Возможны, однако, и иные, намного более современные и перспективные интерпретации общей позиции В.П. Тугаринова в отношении существа философско-аксиологической проблематики. Разумеется, сам он не может нести ответственность за подобные интерпретации, поскольку они не были эксплицированы им явным образом, однако основания для них в текстах наличествуют.
В той мере, в какой современная философия перестает рассматривать субъект-объектное отношение в качестве исходного и фундаментального, она склонна рассматривать универсальный жизненный процесс (в том числе и общественно-исторический) в качестве «места», в котором возникают, пребывают и что-то значат ценности, и тем самым ликвидирует представляющее мышление, сознание субъекта в качестве единственного органа их конструирования и универсального вместилища. Изначальная включенность человека в осмысляемое и значимое для него существование в мире и в истории делает модель субъекта, мысленно устанавливающего ценности и вкладывающего их в реальность или сознательно конструирующего их совместно с другими субъектами, не только эмпирически несостоятельной, но и ограниченной теоретической абстракцией.
При таком подходе ценности в форме идеальных представлений субъектов предстали как — далеко не единственный и не главный способ существования ценностей, а всего лишь как частный случай рационализации, кристаллизации ценностного мира.
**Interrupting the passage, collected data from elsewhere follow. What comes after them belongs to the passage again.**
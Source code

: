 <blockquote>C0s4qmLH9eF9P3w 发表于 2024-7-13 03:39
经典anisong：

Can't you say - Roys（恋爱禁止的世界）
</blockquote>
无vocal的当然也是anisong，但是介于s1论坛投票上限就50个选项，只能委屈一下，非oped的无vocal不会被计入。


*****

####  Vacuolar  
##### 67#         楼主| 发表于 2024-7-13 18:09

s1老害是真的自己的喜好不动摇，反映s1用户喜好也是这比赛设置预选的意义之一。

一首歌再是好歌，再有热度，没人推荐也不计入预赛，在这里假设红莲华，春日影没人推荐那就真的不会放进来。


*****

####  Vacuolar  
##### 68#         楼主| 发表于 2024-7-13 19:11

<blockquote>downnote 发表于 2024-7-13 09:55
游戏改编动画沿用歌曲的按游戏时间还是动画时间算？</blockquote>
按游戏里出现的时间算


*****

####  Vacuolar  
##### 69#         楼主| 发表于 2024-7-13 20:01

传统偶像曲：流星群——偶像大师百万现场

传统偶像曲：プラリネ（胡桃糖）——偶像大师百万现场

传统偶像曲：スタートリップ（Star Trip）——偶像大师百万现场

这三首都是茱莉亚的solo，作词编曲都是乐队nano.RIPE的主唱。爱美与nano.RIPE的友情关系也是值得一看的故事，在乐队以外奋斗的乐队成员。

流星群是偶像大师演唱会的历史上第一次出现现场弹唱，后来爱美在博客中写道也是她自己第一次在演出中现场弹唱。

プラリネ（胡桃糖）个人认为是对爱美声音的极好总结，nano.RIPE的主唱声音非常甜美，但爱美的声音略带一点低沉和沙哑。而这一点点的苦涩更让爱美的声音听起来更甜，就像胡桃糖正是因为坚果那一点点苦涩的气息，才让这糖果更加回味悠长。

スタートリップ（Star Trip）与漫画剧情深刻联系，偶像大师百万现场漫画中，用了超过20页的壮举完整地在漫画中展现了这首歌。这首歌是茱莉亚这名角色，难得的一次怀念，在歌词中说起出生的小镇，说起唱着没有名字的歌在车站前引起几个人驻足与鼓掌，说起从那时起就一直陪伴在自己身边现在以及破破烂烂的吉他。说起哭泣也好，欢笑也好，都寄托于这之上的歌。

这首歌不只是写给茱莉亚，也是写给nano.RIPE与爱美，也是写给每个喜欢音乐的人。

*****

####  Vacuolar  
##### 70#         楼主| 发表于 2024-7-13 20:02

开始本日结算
Столь разные по философским позициям мыслители, как Г. Маркузе и Т. Адорно (с одной стороны) и М. Хайдеггер (с другой) почти дословно совпали в формулировке выводов о своеобразии модуса существования ценностей: бытие вещи как вещи в ее физических и прочих качествах и бытие той же вещи в качестве ценности — это разные способы бытия одной и той же вещи. Бытие вещей как ценностей действительно оказывается (пользуясь формулировкой К. Маркса) «чувственно-сверхчувственным».
Последняя из опубликованных В.П. Тугариновым книг «Природа, цивилизация, человек» посвящена комплексу проблем, вводящих в центр интенсивно развивающихся и дискуссионных философских направлений: философской и социальной антропологии, философского осмысления глобальных проблем человечества и теории цивилизационного процесса.
В.П. Тугаринов имел обыкновение повторять, что он не любит ходить проторенными путями и что его не привлекает детальная проработка, конкретизация и развитие сформулированных им в публикациях идей. Он предоставлял это делать другим и, к сожалению, у тех, кто считал себя его последователями и учениками, это не всегда получалось лучшим образом.